Now with the joint national education conference, in Washington on the agenda, AIG is “trying to equalize us even more,” she says. “Royal Alliance is about wealth management. But AIG doesn’t have the vision.”
The veteran advisor was pleased, however, when earlier this summer AIG decided to retain Royal’s long-time director of operations in New York, Jeff Planty, whom, Green says, they had been trying to force out.
“I told management, ‘If you let this guy go, you’re going to see a mess–and we’re all out of here,’ ” she recalls.

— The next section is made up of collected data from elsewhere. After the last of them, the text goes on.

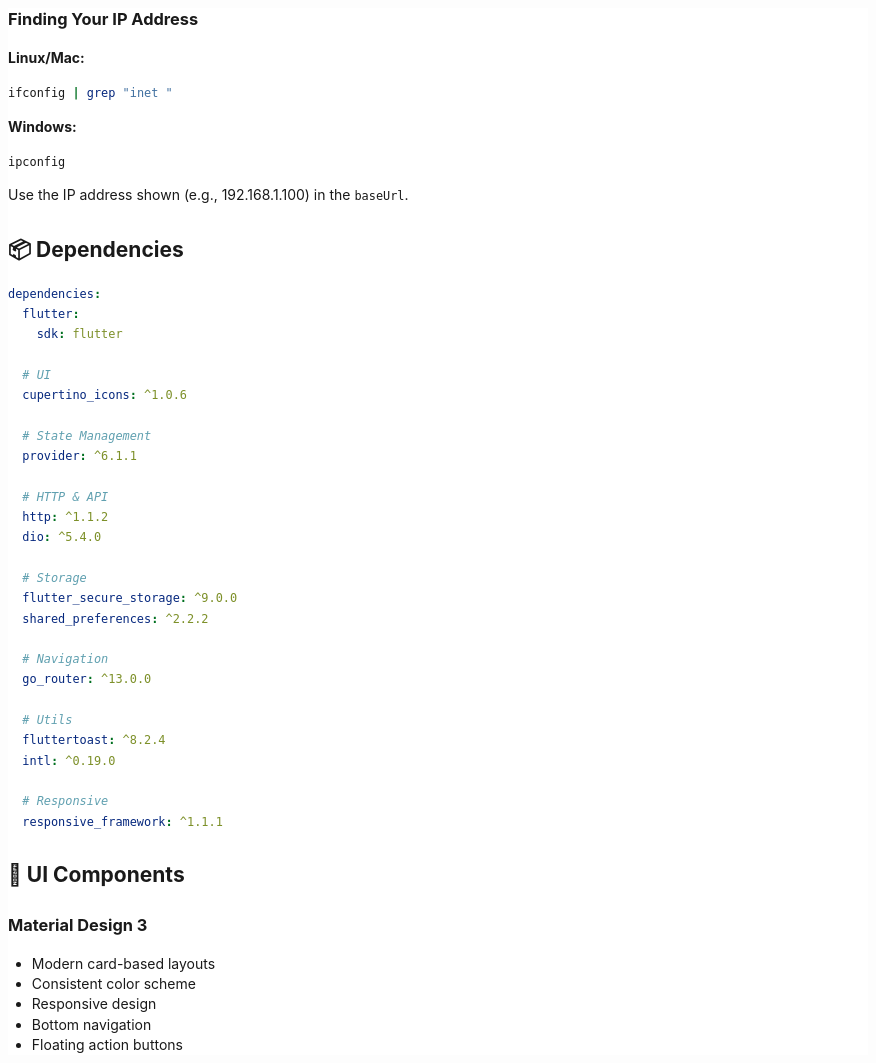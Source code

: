 ### Finding Your IP Address

**Linux/Mac:**
```bash
ifconfig | grep "inet "
```

**Windows:**
```bash
ipconfig
```

Use the IP address shown (e.g., 192.168.1.100) in the `baseUrl`.

## 📦 Dependencies

```yaml
dependencies:
  flutter:
    sdk: flutter
  
  # UI
  cupertino_icons: ^1.0.6
  
  # State Management
  provider: ^6.1.1
  
  # HTTP & API
  http: ^1.1.2
  dio: ^5.4.0
  
  # Storage
  flutter_secure_storage: ^9.0.0
  shared_preferences: ^2.2.2
  
  # Navigation
  go_router: ^13.0.0
  
  # Utils
  fluttertoast: ^8.2.4
  intl: ^0.19.0
  
  # Responsive
  responsive_framework: ^1.1.1
```

## 🎨 UI Components

### Material Design 3
- Modern card-based layouts
- Consistent color scheme
- Responsive design
- Bottom navigation
- Floating action buttons
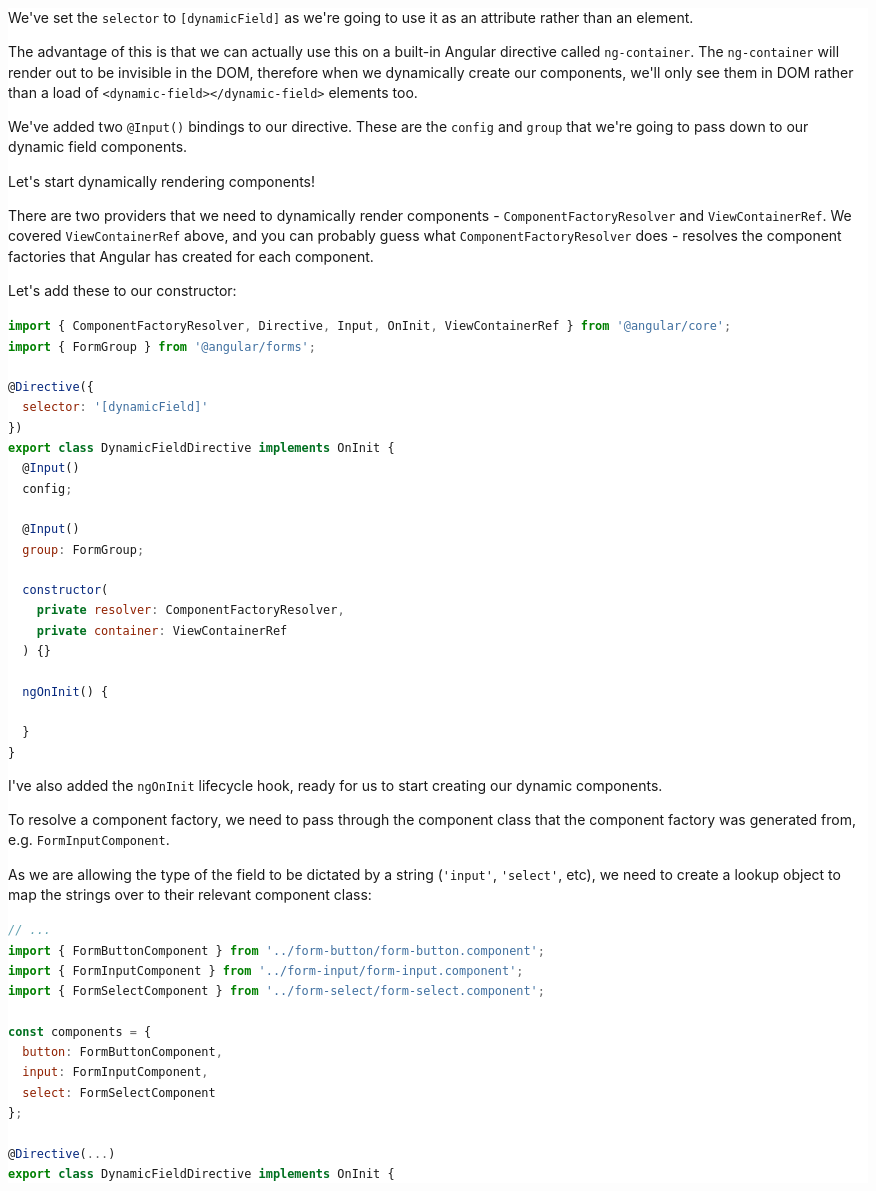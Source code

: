 We've set the `selector` to `[dynamicField]` as we're going to use it as an attribute rather than an element. 

The advantage of this is that we can actually use this on a built-in Angular directive called `ng-container`. The `ng-container` will render out to be invisible in the DOM, therefore when we dynamically create our components, we'll only see them in DOM rather than a load of `<dynamic-field></dynamic-field>` elements too.
 
We've added two `@Input()` bindings to our directive. These are the `config` and `group` that we're going to pass down to our dynamic field components.

Let's start dynamically rendering components!

There are two providers that we need to dynamically render components - `ComponentFactoryResolver` and `ViewContainerRef`. We covered `ViewContainerRef` above, and you can probably guess what `ComponentFactoryResolver` does - resolves the component factories that Angular has created for each component.

Let's add these to our constructor:

```js
import { ComponentFactoryResolver, Directive, Input, OnInit, ViewContainerRef } from '@angular/core';
import { FormGroup } from '@angular/forms';

@Directive({
  selector: '[dynamicField]'
})
export class DynamicFieldDirective implements OnInit {
  @Input()
  config;

  @Input()
  group: FormGroup;
  
  constructor(
    private resolver: ComponentFactoryResolver,
    private container: ViewContainerRef
  ) {}
  
  ngOnInit() {
    
  }
}
```

I've also added the `ngOnInit` lifecycle hook, ready for us to start creating our dynamic components.

To resolve a component factory, we need to pass through the component class that the component factory was generated from, e.g. `FormInputComponent`.

As we are allowing the type of the field to be dictated by a string (`'input'`, `'select'`, etc), we need to create a lookup object to map the strings over to their relevant component class:

```js
// ...
import { FormButtonComponent } from '../form-button/form-button.component';
import { FormInputComponent } from '../form-input/form-input.component';
import { FormSelectComponent } from '../form-select/form-select.component';

const components = {
  button: FormButtonComponent,
  input: FormInputComponent,
  select: FormSelectComponent
};

@Directive(...)
export class DynamicFieldDirective implements OnInit {
```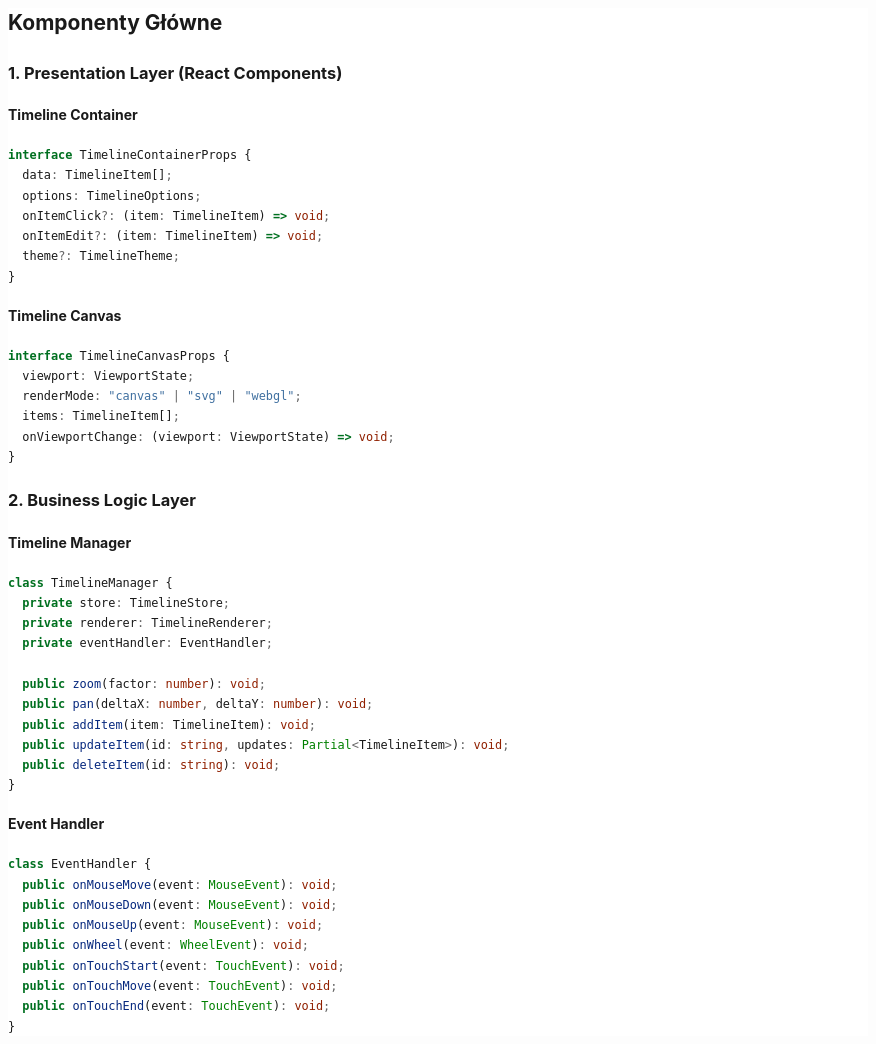 ## Komponenty Główne

### 1. Presentation Layer (React Components)

#### Timeline Container

```typescript
interface TimelineContainerProps {
  data: TimelineItem[];
  options: TimelineOptions;
  onItemClick?: (item: TimelineItem) => void;
  onItemEdit?: (item: TimelineItem) => void;
  theme?: TimelineTheme;
}
```

#### Timeline Canvas

```typescript
interface TimelineCanvasProps {
  viewport: ViewportState;
  renderMode: "canvas" | "svg" | "webgl";
  items: TimelineItem[];
  onViewportChange: (viewport: ViewportState) => void;
}
```

### 2. Business Logic Layer

#### Timeline Manager

```typescript
class TimelineManager {
  private store: TimelineStore;
  private renderer: TimelineRenderer;
  private eventHandler: EventHandler;

  public zoom(factor: number): void;
  public pan(deltaX: number, deltaY: number): void;
  public addItem(item: TimelineItem): void;
  public updateItem(id: string, updates: Partial<TimelineItem>): void;
  public deleteItem(id: string): void;
}
```

#### Event Handler

```typescript
class EventHandler {
  public onMouseMove(event: MouseEvent): void;
  public onMouseDown(event: MouseEvent): void;
  public onMouseUp(event: MouseEvent): void;
  public onWheel(event: WheelEvent): void;
  public onTouchStart(event: TouchEvent): void;
  public onTouchMove(event: TouchEvent): void;
  public onTouchEnd(event: TouchEvent): void;
}
```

Now “we’re grateful to have been tossed an olive branch. Instead of being shut out, we’ve been allowed to keep some of what’s important to us. Royal Alliance is once more functioning on its own. They finally put Humpty-Dumpty back together again–for now. We have our own people back. We fought for a little bit of autonomy,” Green says, “and got it. Now let’s see where it goes. If Royal Alliance’s culture–highly educated, very caring–isn’t retained, nobody is going to be happy.”
When it became clear to Green that AIG was en route to merging the BDs, she secured a meeting with AIG President-CEO Robert Benmoshce asking him to halt the plan. She had just been named Royal’s top producer for 2009.
“I told him: Everybody is grumbling, but you have the capacity to fix what’s wrong,” she says.
Now, “everything seems to be kind of copasetic,” at Royal, Green says. “But let’s see what happens at the joint conference.”
AIG plans separate courses for each broker-dealer, though the three will be brought together for all general meetings, according to Green. She adds that AIG also indicated that if the merged conference doesn’t work well for the three BDs, “it won’t happen again.”